Omit the pictures, then write out every entry exactly as it reads.

Information provided »
—————

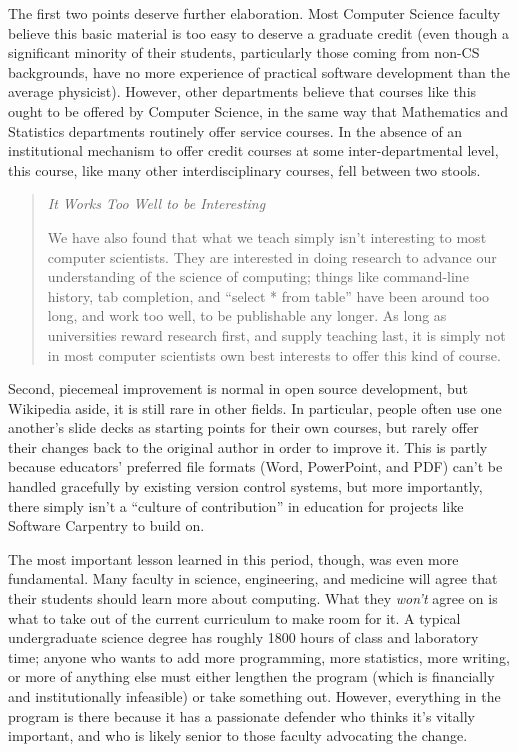 \documentclass{article}
\begin{document}
The first two points deserve further elaboration. Most Computer Science
faculty believe this basic material is too easy to deserve a graduate
credit (even though a significant minority of their students,
particularly those coming from non-CS backgrounds, have no more
experience of practical software development than the average
physicist). However, other departments believe that courses like this
ought to be offered by Computer Science, in the same way that
Mathematics and Statistics departments routinely offer service courses.
In the absence of an institutional mechanism to offer credit courses at
some inter-departmental level, this course, like many other
interdisciplinary courses, fell between two stools.

\begin{quote}
\emph{It Works Too Well to be Interesting}

We have also found that what we teach simply isn't interesting to most
computer scientists. They are interested in doing research to advance
our understanding of the science of computing; things like command-line
history, tab completion, and ``select * from table'' have been around
too long, and work too well, to be publishable any longer. As long as
universities reward research first, and supply teaching last, it is
simply not in most computer scientists own best interests to offer this
kind of course.
\end{quote}

Second, piecemeal improvement is normal in open source development, but
Wikipedia aside, it is still rare in other fields. In particular, people
often use one another's slide decks as starting points for their own
courses, but rarely offer their changes back to the original author in
order to improve it. This is partly because educators' preferred file
formats (Word, PowerPoint, and PDF) can't be handled gracefully by
existing version control systems, but more importantly, there simply
isn't a ``culture of contribution'' in education for projects like
Software Carpentry to build on.

The most important lesson learned in this period, though, was even more
fundamental. Many faculty in science, engineering, and medicine will
agree that their students should learn more about computing. What they
\emph{won't} agree on is what to take out of the current curriculum to
make room for it. A typical undergraduate science degree has roughly
1800 hours of class and laboratory time; anyone who wants to add more
programming, more statistics, more writing, or more of anything else
must either lengthen the program (which is financially and
institutionally infeasible) or take something out. However, everything
in the program is there because it has a passionate defender who thinks
it's vitally important, and who is likely senior to those faculty
advocating the change.
\end{document}
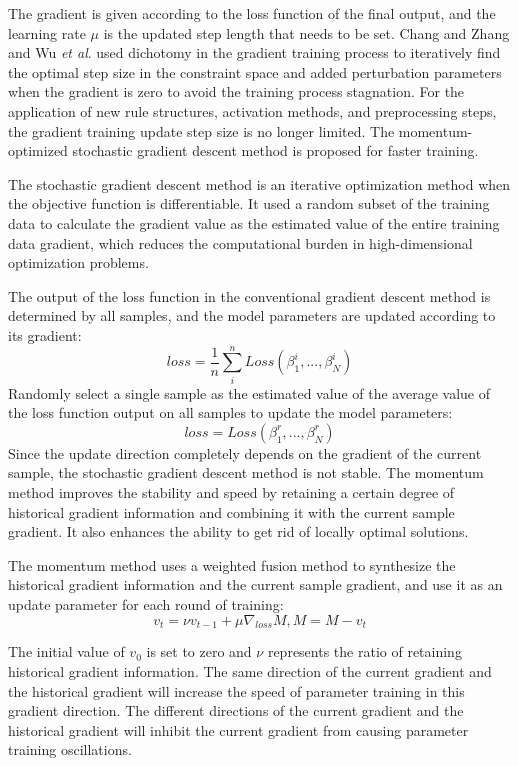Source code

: \documentclass{ieeeaccess}
\begin{document}
The gradient is given according to the loss function of the final output,
and the learning rate $\mu$ is the updated step length that needs to be set.
Chang and Zhang\cite{a11} and Wu \textit{et al}.\cite{a13} used dichotomy in the gradient training process to iteratively find the optimal step size in the constraint space and
added perturbation parameters when the gradient is zero to avoid the training process stagnation.
For the application of new rule structures, activation methods, and preprocessing steps, the gradient training update step size is no longer limited.
The momentum-optimized stochastic gradient descent method is proposed for faster training.

The stochastic gradient descent method is an iterative optimization method when the objective function is differentiable.
It used a random subset of the training data to calculate the gradient value as the estimated value of the entire training data gradient,
which reduces the computational burden in high-dimensional optimization problems.

The output of the loss function in the conventional gradient descent method is determined by all samples,
and the model parameters are updated according to its gradient:
\begin{equation}
    loss=\frac{1}{n}\sum_i^nLoss(\beta_1^i,...,\beta_N^i)
\end{equation}
Randomly select a single sample as the estimated value of the average value of the loss function output on all samples to update the model parameters:
\begin{equation}
    loss=Loss(\beta_1^r,...,\beta_N^r)
\end{equation}
Since the update direction completely depends on the gradient of the current sample, the stochastic gradient descent method is not stable.
The momentum method improves the stability and speed by retaining a certain degree of historical gradient information and combining it with the current sample gradient.
It also enhances the ability to get rid of locally optimal solutions.

The momentum method uses a weighted fusion method to synthesize the historical gradient information and the current sample gradient,
and use it as an update parameter for each round of training:
\begin{equation}
    v_t=\nu v_{t-1}+\mu\nabla_{loss}M,M=M-v_t
\end{equation}

The initial value of $v_0$ is set to zero and $\nu$ represents the ratio of retaining historical gradient information.
The same direction of the current gradient and the historical gradient will increase the speed of parameter training in this gradient direction.
The different directions of the current gradient and the historical gradient will inhibit the current gradient from causing parameter training oscillations.
\end{document}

—————

Response to the task »
 \documentclass{article}
\begin{document}
The first two points deserve further elaboration. Most Computer Science
faculty believe this basic material is too easy to deserve a graduate
credit (even though a significant minority of their students,
particularly those coming from non-CS backgrounds, have no more
experience of practical software development than the average
physicist). However, other departments believe that courses like this
ought to be offered by Computer Science, in the same way that
Mathematics and Statistics departments routinely offer service courses.
In the absence of an institutional mechanism to offer credit courses at
some inter-departmental level, this course, like many other
interdisciplinary courses, fell between two stools.

\begin{quote}
\emph{It Works Too Well to be Interesting}

We have also found that what we teach simply isn't interesting to most
computer scientists. They are interested in doing research to advance
our understanding of the science of computing; things like command-line
history, tab completion, and ``select * from table'' have been around
too long, and work too well, to be publishable any longer. As long as
universities reward research first, and supply teaching last, it is
simply not in most computer scientists own best interests to offer this
kind of course.
\end{quote}

Second, piecemeal improvement is normal in open source development, but
Wikipedia aside, it is still rare in other fields. In particular, people
often use one another's slide decks as starting points for their own
courses, but rarely offer their changes back to the original author in
order to improve it. This is partly because educators' preferred file
formats (Word, PowerPoint, and PDF) can't be handled gracefully by
existing version control systems, but more importantly, there simply
isn't a ``culture of contribution'' in education for projects like
Software Carpentry to build on.

The most important lesson learned in this period, though, was even more
fundamental. Many faculty in science, engineering, and medicine will
agree that their students should learn more about computing. What they
\emph{won't} agree on is what to take out of the current curriculum to
make room for it. A typical undergraduate science degree has roughly
1800 hours of class and laboratory time; anyone who wants to add more
programming, more statistics, more writing, or more of anything else
must either lengthen the program (which is financially and
institutionally infeasible) or take something out. However, everything
in the program is there because it has a passionate defender who thinks
it's vitally important, and who is likely senior to those faculty
advocating the change.
\end{document}
Source code

: \documentclass{ieeeaccess}
\begin{document}
The gradient is given according to the loss function of the final output,
and the learning rate $\mu$ is the updated step length that needs to be set.
Chang and Zhang\cite{a11} and Wu \textit{et al}.\cite{a13} used dichotomy in the gradient training process to iteratively find the optimal step size in the constraint space and
added perturbation parameters when the gradient is zero to avoid the training process stagnation.
For the application of new rule structures, activation methods, and preprocessing steps, the gradient training update step size is no longer limited.
The momentum-optimized stochastic gradient descent method is proposed for faster training.

The stochastic gradient descent method is an iterative optimization method when the objective function is differentiable.
It used a random subset of the training data to calculate the gradient value as the estimated value of the entire training data gradient,
which reduces the computational burden in high-dimensional optimization problems.

The output of the loss function in the conventional gradient descent method is determined by all samples,
and the model parameters are updated according to its gradient:
\begin{equation}
    loss=\frac{1}{n}\sum_i^nLoss(\beta_1^i,...,\beta_N^i)
\end{equation}
Randomly select a single sample as the estimated value of the average value of the loss function output on all samples to update the model parameters:
\begin{equation}
    loss=Loss(\beta_1^r,...,\beta_N^r)
\end{equation}
Since the update direction completely depends on the gradient of the current sample, the stochastic gradient descent method is not stable.
The momentum method improves the stability and speed by retaining a certain degree of historical gradient information and combining it with the current sample gradient.
It also enhances the ability to get rid of locally optimal solutions.

The momentum method uses a weighted fusion method to synthesize the historical gradient information and the current sample gradient,
and use it as an update parameter for each round of training:
\begin{equation}
    v_t=\nu v_{t-1}+\mu\nabla_{loss}M,M=M-v_t
\end{equation}

The initial value of $v_0$ is set to zero and $\nu$ represents the ratio of retaining historical gradient information.
The same direction of the current gradient and the historical gradient will increase the speed of parameter training in this gradient direction.
The different directions of the current gradient and the historical gradient will inhibit the current gradient from causing parameter training oscillations.
\end{document}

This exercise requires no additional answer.